El cabello fino a menudo se adhiere al cuero cabelludo, lo que da una apariencia de falta de volumen. Muchas personas creen que para elevar su cabello es necesario el uso de calor, pero existen soluciones caseras que ayudan a proporcionar cuerpo y movimiento, protegiendo además la cutícula capilar.

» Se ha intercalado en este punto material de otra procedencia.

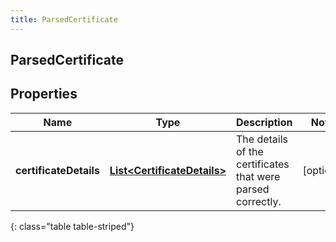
 ```yaml
---
title: ParsedCertificate
---
```

## ParsedCertificate


## Properties

| Name | Type | Description | Notes |
| ------------ | ------------- | ------------- | ------------- |
| **certificateDetails** | <!----><!---->[**List&lt;CertificateDetails&gt;**](CertificateDetails.html)<!----> | The details of the certificates that were parsed correctly. |  [optional] |
{: class="table table-striped"}



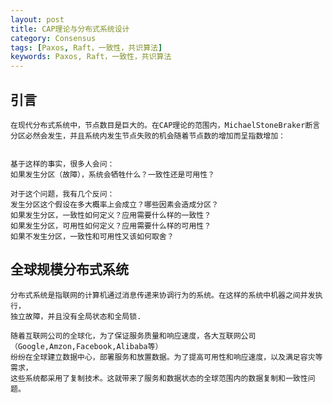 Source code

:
 ```yaml
---                                                                                                                                      
layout: post
title: CAP理论与分布式系统设计
category: Consensus
tags: [Paxos, Raft，一致性，共识算法]
keywords: Paxos, Raft，一致性，共识算法
---
```


## **引言**

	在现代分布式系统中，节点数目是巨大的。在CAP理论的范围内，MichaelStoneBraker断言
    分区必然会发生，并且系统内发生节点失败的机会随着节点数的增加而呈指数增加：


    基于这样的事实，很多人会问：
    如果发生分区（故障），系统会牺牲什么？一致性还是可用性？
    
    对于这个问题，我有几个反问：
    发生分区这个假设在多大概率上会成立？哪些因素会造成分区？
    如果发生分区，一致性如何定义？应用需要什么样的一致性？
    如果发生分区，可用性如何定义？应用需要什么样的可用性？
    如果不发生分区，一致性和可用性又该如何取舍？


## **全球规模分布式系统**

    分布式系统是指联网的计算机通过消息传递来协调行为的系统。在这样的系统中机器之间并发执行，
    独立故障，并且没有全局状态和全局锁.

    随着互联网公司的全球化，为了保证服务质量和响应速度，各大互联网公司（Google,Amzon,Facebook,Alibaba等）
    纷纷在全球建立数据中心，部署服务和放置数据。为了提高可用性和响应速度，以及满足容灾等需求，
    这些系统都采用了复制技术。这就带来了服务和数据状态的全球范围内的数据复制和一致性问题。



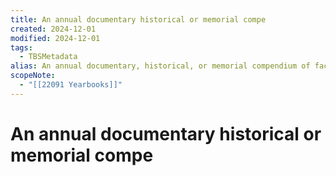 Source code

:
 ```yaml
---
title: An annual documentary historical or memorial compe
created: 2024-12-01
modified: 2024-12-01
tags:
  - TBSMetadata
alias: An annual documentary, historical, or memorial compendium of facts and information about the preceding year, often limited to a specific country or subject.
scopeNote:
  - "[[22091 Yearbooks]]"
---
```

# An annual documentary historical or memorial compe
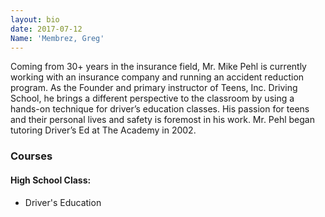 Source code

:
 ```yaml
---
layout: bio
date: 2017-07-12
Name: 'Membrez, Greg'
---
```

Coming from 30+ years in the insurance field, Mr. Mike Pehl is currently working with an insurance company and running an accident reduction program. As the Founder and primary instructor of Teens, Inc. Driving School, he brings a different perspective to the classroom by using a hands-on technique for driver’s education classes. His passion for teens and their personal lives and safety is foremost in his work. Mr. Pehl began tutoring Driver’s Ed at The Academy in 2002.

### Courses
#### High School Class:
* Driver's Education
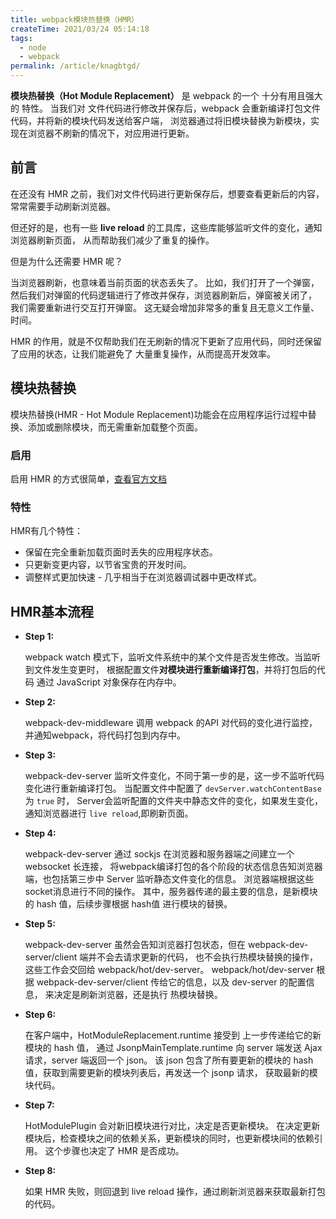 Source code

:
 ```yaml
---
title: webpack模块热替换（HMR）
createTime: 2021/03/24 05:14:18
tags:
  - node
  - webpack
permalink: /article/knagbtgd/
---
```


**模块热替换（Hot Module Replacement）** 是 webpack 的一个 十分有用且强大的 特性。
当我们对 文件代码进行修改并保存后，webpack 会重新编译打包文件代码，并将新的模块代码发送给客户端，
浏览器通过将旧模块替换为新模块，实现在浏览器不刷新的情况下，对应用进行更新。

<!-- more -->

## 前言

在还没有 HMR 之前，我们对文件代码进行更新保存后，想要查看更新后的内容，常常需要手动刷新浏览器。

但还好的是，也有一些 **live reload** 的工具库，这些库能够监听文件的变化，通知浏览器刷新页面，
从而帮助我们减少了重复的操作。

但是为什么还需要 HMR 呢？

当浏览器刷新，也意味着当前页面的状态丢失了。
比如，我们打开了一个弹窗，然后我们对弹窗的代码逻辑进行了修改并保存，浏览器刷新后，弹窗被关闭了，
我们需要重新进行交互打开弹窗。
这无疑会增加非常多的重复且无意义工作量、时间。

HMR 的作用，就是不仅帮助我们在无刷新的情况下更新了应用代码，同时还保留了应用的状态，让我们能避免了
大量重复操作，从而提高开发效率。

## 模块热替换

模块热替换(HMR - Hot Module Replacement)功能会在应用程序运行过程中替换、添加或删除模块，而无需重新加载整个页面。

### 启用

启用 HMR 的方式很简单，[查看官方文档](https://www.webpackjs.com/guides/hot-module-replacement/)

### 特性

HMR有几个特性：

- 保留在完全重新加载页面时丢失的应用程序状态。
- 只更新变更内容，以节省宝贵的开发时间。
- 调整样式更加快速 - 几乎相当于在浏览器调试器中更改样式。

## HMR基本流程

- **Step 1:**

  webpack watch 模式下，监听文件系统中的某个文件是否发生修改。当监听到文件发生变更时，
  根据配置文件**对模块进行重新编译打包**，并将打包后的代码 通过 JavaScript 对象保存在内存中。

- **Step 2:**

  webpack-dev-middleware 调用 webpack 的API 对代码的变化进行监控，并通知webpack，将代码打包到内存中。

- **Step 3:**

  webpack-dev-server 监听文件变化，不同于第一步的是，这一步不监听代码变化进行重新编译打包。
  当配置文件中配置了 `devServer.watchContentBase` 为 `true` 时，
  Server会监听配置的文件夹中静态文件的变化，如果发生变化，通知浏览器进行 `live reload`,即刷新页面。

- **Step 4:**

  webpack-dev-server 通过 sockjs 在浏览器和服务器端之间建立一个 websocket 长连接，
  将webpack编译打包的各个阶段的状态信息告知浏览器端，也包括第三步中 Server 监听静态文件变化的信息。
  浏览器端根据这些socket消息进行不同的操作。
  其中，服务器传递的最主要的信息，是新模块的 hash 值，后续步骤根据 hash值 进行模块的替换。

- **Step 5:**

  webpack-dev-server 虽然会告知浏览器打包状态，但在 webpack-dev-server/client 端并不会去请求更新的代码，
  也不会执行热模块替换的操作，这些工作会交回给 webpack/hot/dev-server。
  webpack/hot/dev-server 根据 webpack-dev-server/client 传给它的信息，以及 dev-server 的配置信息，
  来决定是刷新浏览器，还是执行 热模块替换。

- **Step 6:**

  在客户端中，HotModuleReplacement.runtime 接受到 上一步传递给它的新模块的 hash 值，
  通过 JsonpMainTemplate.runtime 向 server 端发送 Ajax 请求，server 端返回一个 json。
  该 json 包含了所有要更新的模块的 hash 值，获取到需要更新的模块列表后，再发送一个 jsonp 请求，
  获取最新的模块代码。

- **Step 7:**

  HotModulePlugin 会对新旧模块进行对比，决定是否更新模块。
  在决定更新模块后，检查模块之间的依赖关系，更新模块的同时，也更新模块间的依赖引用。
  这个步骤也决定了 HMR 是否成功。

- **Step 8:**

  如果 HMR 失败，则回退到 live reload 操作，通过刷新浏览器来获取最新打包的代码。
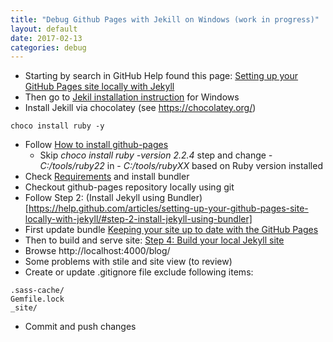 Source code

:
 ```yaml
---
title: "Debug Github Pages with Jekill on Windows (work in progress)"
layout: default
date: 2017-02-13
categories: debug
---
```


* Starting by search in GitHub Help found this page: [Setting up your GitHub Pages site locally with Jekyll](https://help.github.com/articles/setting-up-your-github-pages-site-locally-with-jekyll/#platform-windows)
* Then go to [Jekil installation instruction](http://jekyllrb.com/docs/windows/#installation) for Windows
* Install Jekill via chocolatey (see https://chocolatey.org/)

```
choco install ruby -y
```

* Follow [How to install github-pages](http://jekyllrb.com/docs/windows/#how-to-install-github-pages)
  * Skip *choco install ruby -version 2.2.4* step and change *- C:/tools/ruby22* in - *C:/tools/rubyXX* based on Ruby version installed
* Check [Requirements](https://help.github.com/articles/setting-up-your-github-pages-site-locally-with-jekyll/#requirements) and install bundler
* Checkout github-pages repository locally using git
* Follow Step 2: (Install Jekyll using Bundler)[https://help.github.com/articles/setting-up-your-github-pages-site-locally-with-jekyll/#step-2-install-jekyll-using-bundler]
* First update bundle [Keeping your site up to date with the GitHub Pages](https://help.github.com/articles/setting-up-your-github-pages-site-locally-with-jekyll/#keeping-your-site-up-to-date-with-the-github-pages-gem)
* Then to build and serve site: [Step 4: Build your local Jekyll site](https://help.github.com/articles/setting-up-your-github-pages-site-locally-with-jekyll/#step-4-build-your-local-jekyll-site)
* Browse http://localhost:4000/blog/
* Some problems with stile and site view (to review)
* Create or update .gitignore file exclude following items:

```
.sass-cache/
Gemfile.lock
_site/
```

* Commit and push changes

Estos métodos buscan aprovechar el tiempo de secado y la gravedad para lograr que la raíz se mantenga erguida. Al aplicar técnicas adecuadas, es posible lograr un peinado con más volumen sin dañar la hebra capilar con herramientas térmicas.
Uno de los trucos más sencillos es el uso de pinzas de raíz. Tras lavar el cabello, se recomienda dividir el área de la coronilla en mechones pequeños. Colocar una pinza en la raíz de cada mechón de manera vertical permitirá que las raíces se mantengan elevadas mientras el cabello se seca al aire. Esta acción ayuda a conseguir un volumen natural y control del frizz.
Otra opción es el secado invertido. Después de lavar el cabello, se debe envolver en una toalla de microfibra para eliminar el exceso de agua. Luego, al inclinarse hacia adelante y desenredar el cabello con un peine de dientes anchos, se logrará permitir que el cabello se seque en una posición que garantiza un volumen óptimo. Realizar una trenza floja o crear una raya en zigzag también puede contribuir a aumentar la dimensión del cabello.
Finalmente, se puede recurrir al uso de fécula de maíz. Al aplicar este polvo en las raíces y masajear suavemente, se absorben los aceites del cuero cabelludo, lo que añade textura y volumen. Este truco es práctico y puede ser utilizado en cualquier momento del día para revitalizar el cabello.
Estos métodos fáciles y accesibles permiten que cualquier persona logre un cabello con más volumen sin necesidad de recurrir al calor.